Amazingly, in England, big names do radio – familiar voices pop up when you least expect it.   On any given day there are half a dozen different novels in progress, everything from Classics by Trollope and Hardy, genre novels by Dorothy Sayers, John LeCarre and Terry Pratchett, to new fiction.  You can go from an episode of 'Doctor Who' to a reading of Wordsworth’s autobiographical poem Prelude. 

Even more amazingly, they have panel and quiz shows that play to the highest common denominator rather than the lowest.  Okay, puns are considered the lowest form of humour, and British humour absolutely thrives on bad puns, but they are seldom looking for the joke in farts or projectile vomiting.

BBC Radio Four does adaptions of classic and current works of fiction and you can subscribe to a newsletter which tells you what is playing this week, what is coming up, and what is in production.  Don’t worry about the time difference, most all of the shows are available on the BBC iPlayer for up to a week after they air.

Radio Four Extra has a corner on comedy.  Classics like ‘Yes, Minister’ and ‘Dad’s Army’ familiar to those of us who watch public television as well as some oldies but goodies that never made it across the water and recent classics like ‘Little Britain’.

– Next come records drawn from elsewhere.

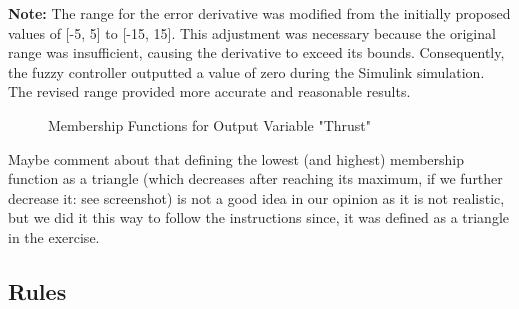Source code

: \documentclass[12pt]{article}
\begin{document}
\textbf{Note:}
The range for the error derivative was modified from the initially proposed values of [-5, 5] to [-15, 15]. This adjustment was necessary because the original range was insufficient, causing the derivative to exceed its bounds. Consequently, the fuzzy controller outputted a value of zero during the Simulink simulation. The revised range provided more accurate and reasonable results.

\begin{figure}[H]
    \centering
    \caption{Membership Functions for Output Variable "Thrust"}
\end{figure}



Maybe comment about that defining the lowest (and highest) membership function as a triangle (which decreases after reaching its maximum, if we further decrease it: see screenshot) is not a good idea in our opinion as it is not realistic, but we did it this way to follow the instructions since, it was defined as a triangle in the exercise.

\subsection{Rules}
\end{document}
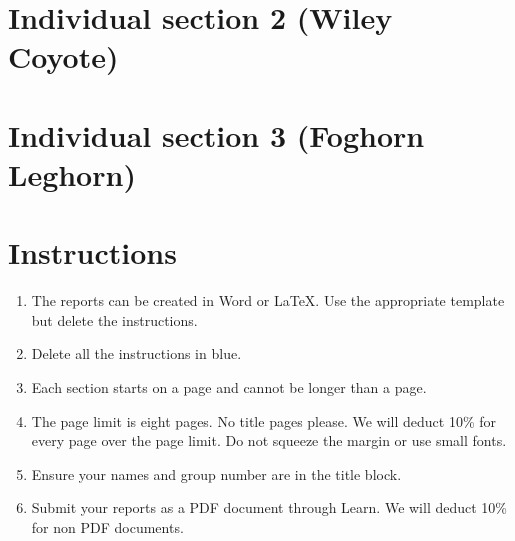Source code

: \documentclass[a4paper,12pt]{article}
\begin{document}
\section{Individual section 2 (Wiley Coyote)}


\section{Individual section 3 (Foghorn Leghorn)}


\color{blue}
\section*{Instructions}

\begin{enumerate}
\item The reports can be created in Word or \LaTeX.  Use the
  appropriate template but delete the instructions.

\item Delete all the instructions in blue.

\item Each section starts on a page and cannot be longer than a page.

\item The page limit is eight pages.  No title pages please.  We will
  deduct 10\% for every page over the page limit.  Do not squeeze the
  margin or use small fonts.

\item Ensure your names and group number are in the title block.

\item Submit your reports as a PDF document through Learn.  We will
  deduct 10\% for non PDF documents.
\end{enumerate}
\end{document}
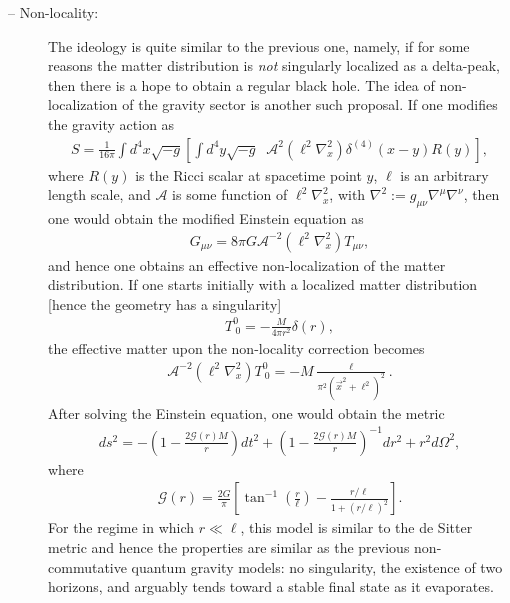 \documentclass[12pt]{article}
\newcommand{\2}{$^2$}
\newcommand{\3}{$^3$}
\newcommand{\4}{$_4$}
\newcommand{\5}{$_5$}
\begin{document}
\begin{description}
\item[-- Non-locality:] The ideology is quite similar to the previous one, namely, if for some reasons the matter distribution is \emph{not} singularly localized as a delta-peak, then there is a hope to obtain a regular black hole. The idea of non-localization of the gravity sector \cite{1202.2102} is another such proposal. If one modifies the gravity action as
\begin{eqnarray}
S = \frac{1}{16\pi} \int d^{4}x \sqrt{-g} \left[ \int d^{4}y \sqrt{-g}\;\; \mathcal{A}^{2}\left( \ell^{2} \nabla_{x}^{2} \right) \delta^{(4)}\left( x - y \right) R(y)\right],
\end{eqnarray}
where $R(y)$ is the Ricci scalar at spacetime point $y$, $\ell$ is an arbitrary length scale, and $\mathcal{A}$ is some function of $\ell^{2} \nabla_{x}^{2}$, with $\nabla^2 := g_{\mu\nu}\nabla^\mu \nabla^\nu$, then one would obtain the modified Einstein equation as
\begin{eqnarray}
G_{\mu\nu} = 8\pi G \mathcal{A}^{-2}\left({\ell^{2} \nabla_{x}^{2}}\right) T_{\mu\nu},
\end{eqnarray}
and hence one obtains an effective non-localization of the matter distribution. If one starts initially with a localized matter distribution [hence the geometry has a singularity]
\begin{eqnarray}
T^{0}_{~0} = - \frac{M}{4\pi r^{2}} \delta(r),
\end{eqnarray}
the effective matter upon the non-locality correction becomes
\begin{eqnarray}
\mathcal{A}^{-2}\left({\ell^{2} \nabla_{x}^{2}}\right) T^{0}_{~0} = - M \frac{\ell}{\pi^{2} (\vec{x}^{2} + \ell^{2})^{2}}.
\end{eqnarray}
After solving the Einstein equation, one would obtain the metric
\begin{eqnarray}
ds^{2} = - \left(1 - \frac{2 \mathcal{G}(r) M}{r} \right) dt^{2} + \left(1 - \frac{2 \mathcal{G}(r) M}{r} \right)^{-1} dr^{2} + r^{2} d\Omega^{2},
\end{eqnarray}
where
\begin{eqnarray}
\mathcal{G}(r) = \frac{2G}{\pi} \left[ \tan^{-1} \left(\frac{r}{\ell}\right) - \frac{r/\ell}{1+(r/\ell)^{2}} \right].
\end{eqnarray}
For the regime in which $r \ll \ell$, this model is similar to the de Sitter metric and hence the properties are similar as the previous non-commutative quantum gravity models: no singularity, the existence of two horizons, and arguably tends toward a stable final state as it evaporates.
\end{description}
\end{document}
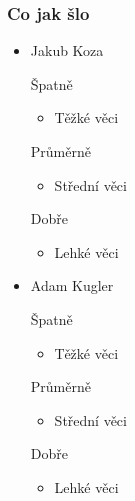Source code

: \documentclass{beamer}
\begin{document}
\begin{frame}[allowframebreaks]\frametitle{Co jak šlo}
  \begin{itemize}
    \item Jakub Koza
     \begin{block}{Špatně} %
       \begin{itemize}
        \item Těžké věci
       \end{itemize}
     \end{block}
     \begin{block}{Průměrně} %
        \begin{itemize}
        \item Střední věci
       \end{itemize}
     \end{block}
     \begin{block}{Dobře} %
       \begin{itemize}
        \item Lehké věci
       \end{itemize}
     \end{block}
   
    \item Adam Kugler
      \begin{block}{Špatně} %
       \begin{itemize}
        \item Těžké věci
       \end{itemize}
     \end{block}
     \begin{block}{Průměrně} %
        \begin{itemize}
        \item Střední věci
       \end{itemize}
     \end{block}
     \begin{block}{Dobře} %
       \begin{itemize}
        \item Lehké věci
       \end{itemize}
     \end{block}
  

\end{itemize}
\end{frame}
\end{document}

I could go on forever, but I have an episode of ‘Babysitting George’ to listen to.

Monday, April 11, 2011

March Madness

Whimsy has no place in my Mother’s life.  The fact that it has a very large place in mine is something that she has never come to terms with.  She is, above all things, a practical person.  For example, ask her what she thinks about birthdays…”Well, it’s just another day, really.”

As you can imagine, this has caused some strain in our relationship at times, but more  often just a great gap of understanding – like when I am trying to explain to her what I love about Terry Pratchett, or why I paid good money for a pair of earrings with a clay carrot on one ear and a peapod on the other.

But every spring, when the forsythias are in bloom, I think of something she did about 45 years ago when I was away at college.  And that usually leads me to thinking about something she did on my 16th birthday.  And that makes me wonder if there was a pocket of impracticality, of whimsy, hidden somewhere deep inside.  Let me explain…

One of the first shrubs to burst into bloom here in the Pacific Northwest is the forsythia.  If there is one blooming, you can’t miss it – glorious yellow.  Not the loveliest shrub in general and very often pruned into a disaster, but glorious yellow branches that promise spring regardless of the temperature at the moment.  Smart folk cut long graceful branches as soon as you can see the bud and with just a day or two sitting in warm water you have brought spring into the house.


Now while the forsythia is coming into bud in Washington, snow still covers the ground in Montana.  So in my freshman year at Missoula, when I received an oddly shaped care package from home, I was amazed to find a carefully wrapped bunch of forsythia branches atop the batch of homemade cookies.  Two days later my dreary little dorm room had a burst of sunshine that brought tears to my eyes every time I walked into the room.  The only other time I was really homesick at school was when I got the measles.

The second memory is of sitting on the couch in the living room opening my 16th birthday gift from my Mom.  Please note, no party, no family gathering, nothing special much except good wishes.  Mom prefaced the gift with a sort of mumbled statement about being a woman now and this was something every woman should have.  It was a lovely, if inexpensive, set of black lace underwear.  I am still shocked when I think of it.  I am pretty certain my mother herself never owned a matching set of black lace underwear and I can’t imagine her thinking a 16 year old had any need of such a thing.

I have been eternally grateful for those two lapses of practicality, or whimsy, or whatever you want to call it.  I treasure them each spring.  Now that I think of it, my birthday is in March, about when the forsythias bloom.  Perhaps there is something to that Mad as a March Hare business – for my Mother at least.